A presença de empreendimentos obscuros como as dark kitchens no coração do tecido urbano corrobora a percepção de Telles (2006a) ao sublinhar o entrecruzamento dos trânsitos de riqueza e pobreza na cidade global. Contudo, a forma como esses universos se encontram não pode ser livre: a conexão entre esses trânsitos conflitantes deve ser controlada e calculada de forma que, junto com a sua proliferação, multipliquem-se também as fronteiras que balizam o imbricamento entre esses mundos – não é à toa, aliás, que os lugares de fronteira e as portas dos fundos não se notem com facilidade, desaparecendo na imagem que a cidade faz dela mesma: das empresas de motofrete terceirizadas aos empreendimentos fantasma que se proliferam nas áreas de franja, a face oculta da cidade financeirizada é ofuscada pelo brilho das fachadas envidraçadas dos enormes prédios espelhados que se estampam nos cartões-postais.
Novas fronteiras urbanas, novos sujeitos políticos
Estamos vendo, portanto, que o espaço urbano contemporâneo parece estar sendo conformado pela presença constante de fronteiras – que podem materializar-se, inclusive, nas próprias ruas, como vimos. Elas são responsáveis por determinar em que medida universos aparentemente distintos podem se conectar ou separar. Se o que percebemos é que, na cidade, aparecem como separados o mundo espetacular das finanças e o mundo obscuro dos expedientes de sobrevivência, mas os sabemos profundamente conectados e interdependentes, é possível arriscar que as fronteiras, de maneira oculta, operam no sentido de mediar a sua conexão e de controlar a sua permeabilidade.

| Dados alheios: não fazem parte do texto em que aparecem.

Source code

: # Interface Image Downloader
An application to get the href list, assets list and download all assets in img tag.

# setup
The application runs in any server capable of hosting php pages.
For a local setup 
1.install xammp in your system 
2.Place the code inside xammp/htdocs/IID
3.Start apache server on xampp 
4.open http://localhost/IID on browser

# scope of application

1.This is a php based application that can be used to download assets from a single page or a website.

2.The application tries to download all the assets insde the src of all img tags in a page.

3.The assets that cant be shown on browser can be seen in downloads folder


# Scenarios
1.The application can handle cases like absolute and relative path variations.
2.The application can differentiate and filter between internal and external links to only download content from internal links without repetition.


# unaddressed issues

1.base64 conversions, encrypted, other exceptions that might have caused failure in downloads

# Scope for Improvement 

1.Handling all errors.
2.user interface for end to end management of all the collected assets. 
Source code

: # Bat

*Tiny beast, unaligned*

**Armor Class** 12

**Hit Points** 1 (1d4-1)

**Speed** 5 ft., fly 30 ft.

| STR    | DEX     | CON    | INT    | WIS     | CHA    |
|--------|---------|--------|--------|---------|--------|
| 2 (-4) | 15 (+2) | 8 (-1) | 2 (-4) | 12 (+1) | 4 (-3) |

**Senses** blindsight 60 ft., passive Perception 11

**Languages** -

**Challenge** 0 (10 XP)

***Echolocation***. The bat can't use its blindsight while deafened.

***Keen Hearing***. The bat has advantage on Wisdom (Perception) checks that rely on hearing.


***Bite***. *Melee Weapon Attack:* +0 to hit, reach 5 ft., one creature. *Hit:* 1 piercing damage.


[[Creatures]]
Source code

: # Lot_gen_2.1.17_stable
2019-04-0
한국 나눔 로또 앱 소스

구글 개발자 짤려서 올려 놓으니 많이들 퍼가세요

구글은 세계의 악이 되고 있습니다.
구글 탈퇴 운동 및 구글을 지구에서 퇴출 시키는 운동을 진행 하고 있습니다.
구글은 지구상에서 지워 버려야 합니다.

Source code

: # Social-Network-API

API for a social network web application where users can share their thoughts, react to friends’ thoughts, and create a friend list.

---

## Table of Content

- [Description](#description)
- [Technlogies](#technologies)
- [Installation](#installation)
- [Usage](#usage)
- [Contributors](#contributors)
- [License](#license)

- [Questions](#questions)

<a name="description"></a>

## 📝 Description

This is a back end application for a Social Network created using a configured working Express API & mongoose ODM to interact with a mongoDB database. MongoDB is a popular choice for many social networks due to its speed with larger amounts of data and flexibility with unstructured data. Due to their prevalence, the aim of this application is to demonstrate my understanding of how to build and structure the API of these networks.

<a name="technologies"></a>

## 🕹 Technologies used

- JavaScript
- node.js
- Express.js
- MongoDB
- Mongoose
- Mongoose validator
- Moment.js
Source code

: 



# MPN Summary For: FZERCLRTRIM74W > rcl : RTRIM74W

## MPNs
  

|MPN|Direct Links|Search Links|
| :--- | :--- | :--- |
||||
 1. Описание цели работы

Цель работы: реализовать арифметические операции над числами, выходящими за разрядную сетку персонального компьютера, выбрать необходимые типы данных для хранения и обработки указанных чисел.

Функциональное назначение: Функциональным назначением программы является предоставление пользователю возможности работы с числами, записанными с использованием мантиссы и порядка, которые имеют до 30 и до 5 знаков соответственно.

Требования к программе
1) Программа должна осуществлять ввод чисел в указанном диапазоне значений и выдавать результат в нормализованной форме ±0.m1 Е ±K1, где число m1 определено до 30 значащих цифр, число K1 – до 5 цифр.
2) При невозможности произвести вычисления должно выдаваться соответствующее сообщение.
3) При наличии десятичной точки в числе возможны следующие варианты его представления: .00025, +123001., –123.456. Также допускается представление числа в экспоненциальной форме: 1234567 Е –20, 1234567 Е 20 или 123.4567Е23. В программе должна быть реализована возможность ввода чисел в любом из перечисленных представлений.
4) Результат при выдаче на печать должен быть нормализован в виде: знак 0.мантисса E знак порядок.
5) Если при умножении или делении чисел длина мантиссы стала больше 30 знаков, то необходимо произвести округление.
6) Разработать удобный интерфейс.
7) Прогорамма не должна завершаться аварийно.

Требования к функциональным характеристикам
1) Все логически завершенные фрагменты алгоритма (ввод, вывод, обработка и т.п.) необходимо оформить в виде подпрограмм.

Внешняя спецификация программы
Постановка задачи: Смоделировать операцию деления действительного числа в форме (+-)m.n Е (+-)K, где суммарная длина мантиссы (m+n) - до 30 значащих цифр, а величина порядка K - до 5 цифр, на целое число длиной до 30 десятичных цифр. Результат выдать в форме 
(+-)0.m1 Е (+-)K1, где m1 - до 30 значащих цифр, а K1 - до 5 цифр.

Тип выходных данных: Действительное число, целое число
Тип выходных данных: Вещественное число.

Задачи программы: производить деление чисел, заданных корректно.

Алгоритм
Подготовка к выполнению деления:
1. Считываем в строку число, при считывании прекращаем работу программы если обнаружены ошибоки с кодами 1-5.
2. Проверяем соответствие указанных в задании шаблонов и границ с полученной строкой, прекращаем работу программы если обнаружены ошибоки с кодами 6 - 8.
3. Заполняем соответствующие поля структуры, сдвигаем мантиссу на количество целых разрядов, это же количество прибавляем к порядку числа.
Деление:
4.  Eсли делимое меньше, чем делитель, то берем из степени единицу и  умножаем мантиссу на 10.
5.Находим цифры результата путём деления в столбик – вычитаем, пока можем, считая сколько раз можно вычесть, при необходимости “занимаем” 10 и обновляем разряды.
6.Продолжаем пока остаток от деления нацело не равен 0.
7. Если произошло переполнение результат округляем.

O curioso disso é que o discurso da globalização da década de 1990 chamava a atenção para a superação das fronteiras mundiais, enquanto hoje notamos, ao invés disso, uma proliferação de fronteiras – físicas e virtuais – como mecanismo próprio pelo qual o capitalismo se expande (Mezzadra e Neilson, 2013). No padrão de acumulação de crise permanente, as fronteiras emergem como elementos centrais em uma organização heterogênea do espaço, na medida em que funciona como um dispositivo de hierarquização, junção e separação dos territórios (ibid.). Esse dispositivo estaria relacionado com os mecanismos espoliativos que dão a base material para a expansão das finanças como processo de extração da economia.
Nesse cenário urbano de multiplicação de fronteiras e contexto das relações de trabalho em meio ao processo de plataformização, a subjetivação do trabalhador não poderia ser, portanto, a mesma, nem seus processos de luta. Nesse aspecto, a forma como o urbano participa desse processo de subjetivação ganha novos contornos, numa multiplicação de fronteiras que não são apenas de classe ou de capital cultural – como a narrativa da segregação espacial definiu os conflitos urbanos na era industrial. O que vemos atualmente é que a formação do sujeito político, que antes se dava no espaço urbano entre a fábrica e o assentamento autoconstruído, agora se desloca para a imediaticidade just-in-time na qual as fronteiras não mais segregam, mas medeiam e conectam faces ambivalentes da relação entre o trabalho e o urbano, dialeticamente formando uma totalidade.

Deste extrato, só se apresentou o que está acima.